*Input data*
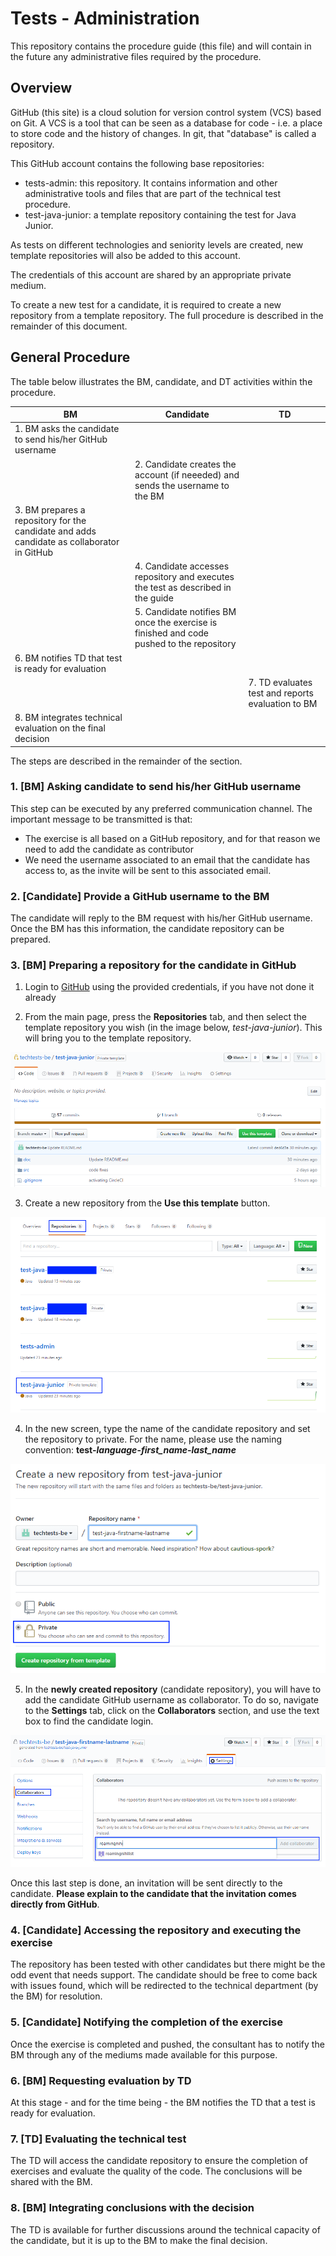 # Tests - Administration

This repository contains the procedure guide (this file) and will contain in the future any administrative files required by the procedure.

## Overview

GitHub (this site) is a cloud solution for version control system (VCS) based on Git. A VCS is a tool that can be seen as a database for code - i.e. a place to store code and the history of changes. In git, that "database" is called a repository.

This GitHub account contains the following base repositories:
 - tests-admin: this repository. It contains information and other administrative tools and files that are part of the technical test procedure.
 - test-java-junior: a template repository containing the test for Java Junior.

As tests on different technologies and seniority levels are created, new template repositories will also be added to this account.

The credentials of this account are shared by an appropriate private medium.

To create a new test for a candidate, it is required to create a new repository from a template repository. The full procedure is described in the remainder of this document.

## General Procedure

The table below illustrates the BM, candidate, and DT activities within the procedure.

| BM | Candidate | TD |
|----|-----------|----|
| 1. BM asks the candidate to send his/her GitHub username | | |
| | 2. Candidate creates the account (if neeeded) and sends the username to the BM | |
| 3. BM prepares a repository for the candidate and adds candidate as collaborator in GitHub | | |
| | 4. Candidate accesses repository and executes the test as described in the guide | |
| | 5. Candidate notifies BM once the exercise is finished and code pushed to the repository | |
| 6. BM notifies TD that test is ready for evaluation | | |
| | | 7. TD evaluates test and reports evaluation to BM |
| 8. BM integrates technical evaluation on the final decision | | |

The steps are described in the remainder of the section.

### 1. [BM] Asking candidate to send his/her GitHub username

This step can be executed by any preferred communication channel. The important message to be transmitted is that:
 - The exercise is all based on a GitHub repository, and for that reason we need to add the candidate as contributor
 - We need the username associated to an email that the candidate has access to, as the invite will be sent to this associated email.
 
### 2. [Candidate] Provide a GitHub username to the BM

The candidate will reply to the BM request with his/her GitHub username. Once the BM has this information, the candidate repository can be prepared.

### 3. [BM] Preparing a repository for the candidate in GitHub

1. Login to [GitHub](https://www.github.com) using the provided credentials, if you have not done it already

2. From the main page, press the **Repositories** tab, and then select the template repository you wish (in the image below, *test-java-junior*). This will bring you to the template repository.

![Go to template repository](doc/images/01.CreateRepository.png)

3. Create a new repository from the **Use this template** button.

![Use this template](doc/images/02.OpenTemplateRepository.png)

4. In the new screen, type the name of the candidate repository and set the repository to private. For the name, please use the naming convention: **test-*language*-*first_name*-*last_name***

![Configure new repository](doc/images/03.ConfigureRepository.png)

5. In the **newly created repository** (candidate repository), you will have to add the candidate GitHub username as collaborator. To do so, navigate to the **Settings** tab, click on the **Collaborators** section, and use the text box to find the candidate login.

![Add collaborator](doc/images/04.AddCollaborator.png)

Once this last step is done, an invitation will be sent directly to the candidate. __Please explain to the candidate that the invitation comes directly from GitHub__.

### 4. [Candidate] Accessing the repository and executing the exercise

The repository has been tested with other candidates but there might be the odd event that needs support. The candidate should be free to come back with issues found, which will be redirected to the technical department (by the BM) for resolution.

### 5. [Candidate] Notifying the completion of the exercise

Once the exercise is completed and pushed, the consultant has to notify the BM through any of the mediums made available for this purpose.

### 6. [BM] Requesting evaluation by TD

At this stage - and for the time being - the BM notifies the TD that a test is ready for evaluation.

### 7. [TD] Evaluating the technical test

The TD will access the candidate repository to ensure the completion of exercises and evaluate the quality of the code. The conclusions will be shared with the BM.

### 8. [BM] Integrating conclusions with the decision

The TD is available for further discussions around the technical capacity of the candidate, but it is up to the BM to make the final decision.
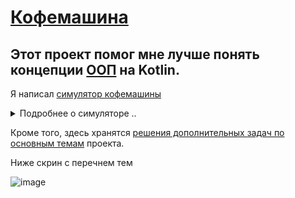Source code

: # [Кофемашина](https://hyperskill.org/projects/67?track=18)

## Этот проект помог мне лучше понять концепции [ООП](https://github.com/ILYA-NASA/System_design#%D0%9E%D0%B1%D1%8A%D0%B5%D0%BA%D1%82%D0%BD%D0%BE-%D0%BE%D1%80%D0%B8%D0%B5%D0%BD%D1%82%D0%B8%D1%80%D0%BE%D0%B2%D0%B0%D0%BD%D0%BD%D0%BE%D0%B5-%D0%BF%D1%80%D0%BE%D0%B3%D1%80%D0%B0%D0%BC%D0%BC%D0%B8%D1%80%D0%BE%D0%B2%D0%B0%D0%BD%D0%B8%D0%B5) на Kotlin. 

Я написал [симулятор кофемашины](https://github.com/ILYA-NASA/Coffee_Machine/blob/master/Coffee%20Machine/task/src/machine/Main.kt)

<details>
<summary>Подробнее о симуляторе ..</summary>    
Кофемашина работает с кофе, молоком, сахаром и пластиковыми стаканчиками.    
Если что-то заканчивается, появляется уведомление.      
Можно приготовить три вида кофе: эспрессо, капучино и латте.     
Поскольку ничего не дается бесплатно, кофемашина также собирает деньги.    
</details>

Кроме того, здесь хранятся [решения дополнительных задач по основным темам](https://github.com/ILYA-NASA/Coffee_Machine/tree/master/Topics) проекта.  

Ниже скрин с перечнем тем 

![image](https://user-images.githubusercontent.com/99810114/219423545-ae8ad8bf-416b-4290-b696-11bca9706408.png)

*To do*
Write the lines above out again exactly, without any of their pictures.

*Your solution*
 # Tests - Administration

This repository contains the procedure guide (this file) and will contain in the future any administrative files required by the procedure.

## Overview

GitHub (this site) is a cloud solution for version control system (VCS) based on Git. A VCS is a tool that can be seen as a database for code - i.e. a place to store code and the history of changes. In git, that "database" is called a repository.

This GitHub account contains the following base repositories:
 - tests-admin: this repository. It contains information and other administrative tools and files that are part of the technical test procedure.
 - test-java-junior: a template repository containing the test for Java Junior.

As tests on different technologies and seniority levels are created, new template repositories will also be added to this account.

The credentials of this account are shared by an appropriate private medium.

To create a new test for a candidate, it is required to create a new repository from a template repository. The full procedure is described in the remainder of this document.

## General Procedure

The table below illustrates the BM, candidate, and DT activities within the procedure.

| BM | Candidate | TD |
|----|-----------|----|
| 1. BM asks the candidate to send his/her GitHub username | | |
| | 2. Candidate creates the account (if neeeded) and sends the username to the BM | |
| 3. BM prepares a repository for the candidate and adds candidate as collaborator in GitHub | | |
| | 4. Candidate accesses repository and executes the test as described in the guide | |
| | 5. Candidate notifies BM once the exercise is finished and code pushed to the repository | |
| 6. BM notifies TD that test is ready for evaluation | | |
| | | 7. TD evaluates test and reports evaluation to BM |
| 8. BM integrates technical evaluation on the final decision | | |

The steps are described in the remainder of the section.

### 1. [BM] Asking candidate to send his/her GitHub username

This step can be executed by any preferred communication channel. The important message to be transmitted is that:
 - The exercise is all based on a GitHub repository, and for that reason we need to add the candidate as contributor
 - We need the username associated to an email that the candidate has access to, as the invite will be sent to this associated email.
 
### 2. [Candidate] Provide a GitHub username to the BM

The candidate will reply to the BM request with his/her GitHub username. Once the BM has this information, the candidate repository can be prepared.

### 3. [BM] Preparing a repository for the candidate in GitHub

1. Login to [GitHub](https://www.github.com) using the provided credentials, if you have not done it already

2. From the main page, press the **Repositories** tab, and then select the template repository you wish (in the image below, *test-java-junior*). This will bring you to the template repository.

![Go to template repository](doc/images/01.CreateRepository.png)

3. Create a new repository from the **Use this template** button.

![Use this template](doc/images/02.OpenTemplateRepository.png)

4. In the new screen, type the name of the candidate repository and set the repository to private. For the name, please use the naming convention: **test-*language*-*first_name*-*last_name***

![Configure new repository](doc/images/03.ConfigureRepository.png)

5. In the **newly created repository** (candidate repository), you will have to add the candidate GitHub username as collaborator. To do so, navigate to the **Settings** tab, click on the **Collaborators** section, and use the text box to find the candidate login.

![Add collaborator](doc/images/04.AddCollaborator.png)

Once this last step is done, an invitation will be sent directly to the candidate. __Please explain to the candidate that the invitation comes directly from GitHub__.

### 4. [Candidate] Accessing the repository and executing the exercise

The repository has been tested with other candidates but there might be the odd event that needs support. The candidate should be free to come back with issues found, which will be redirected to the technical department (by the BM) for resolution.

### 5. [Candidate] Notifying the completion of the exercise

Once the exercise is completed and pushed, the consultant has to notify the BM through any of the mediums made available for this purpose.

### 6. [BM] Requesting evaluation by TD

At this stage - and for the time being - the BM notifies the TD that a test is ready for evaluation.

### 7. [TD] Evaluating the technical test

The TD will access the candidate repository to ensure the completion of exercises and evaluate the quality of the code. The conclusions will be shared with the BM.

### 8. [BM] Integrating conclusions with the decision

The TD is available for further discussions around the technical capacity of the candidate, but it is up to the BM to make the final decision.
Source code

: # [Кофемашина](https://hyperskill.org/projects/67?track=18)

## Этот проект помог мне лучше понять концепции [ООП](https://github.com/ILYA-NASA/System_design#%D0%9E%D0%B1%D1%8A%D0%B5%D0%BA%D1%82%D0%BD%D0%BE-%D0%BE%D1%80%D0%B8%D0%B5%D0%BD%D1%82%D0%B8%D1%80%D0%BE%D0%B2%D0%B0%D0%BD%D0%BD%D0%BE%D0%B5-%D0%BF%D1%80%D0%BE%D0%B3%D1%80%D0%B0%D0%BC%D0%BC%D0%B8%D1%80%D0%BE%D0%B2%D0%B0%D0%BD%D0%B8%D0%B5) на Kotlin. 

Я написал [симулятор кофемашины](https://github.com/ILYA-NASA/Coffee_Machine/blob/master/Coffee%20Machine/task/src/machine/Main.kt)

<details>
<summary>Подробнее о симуляторе ..</summary>    
Кофемашина работает с кофе, молоком, сахаром и пластиковыми стаканчиками.    
Если что-то заканчивается, появляется уведомление.      
Можно приготовить три вида кофе: эспрессо, капучино и латте.     
Поскольку ничего не дается бесплатно, кофемашина также собирает деньги.    
</details>

Кроме того, здесь хранятся [решения дополнительных задач по основным темам](https://github.com/ILYA-NASA/Coffee_Machine/tree/master/Topics) проекта.  

Ниже скрин с перечнем тем 

![image](https://user-images.githubusercontent.com/99810114/219423545-ae8ad8bf-416b-4290-b696-11bca9706408.png)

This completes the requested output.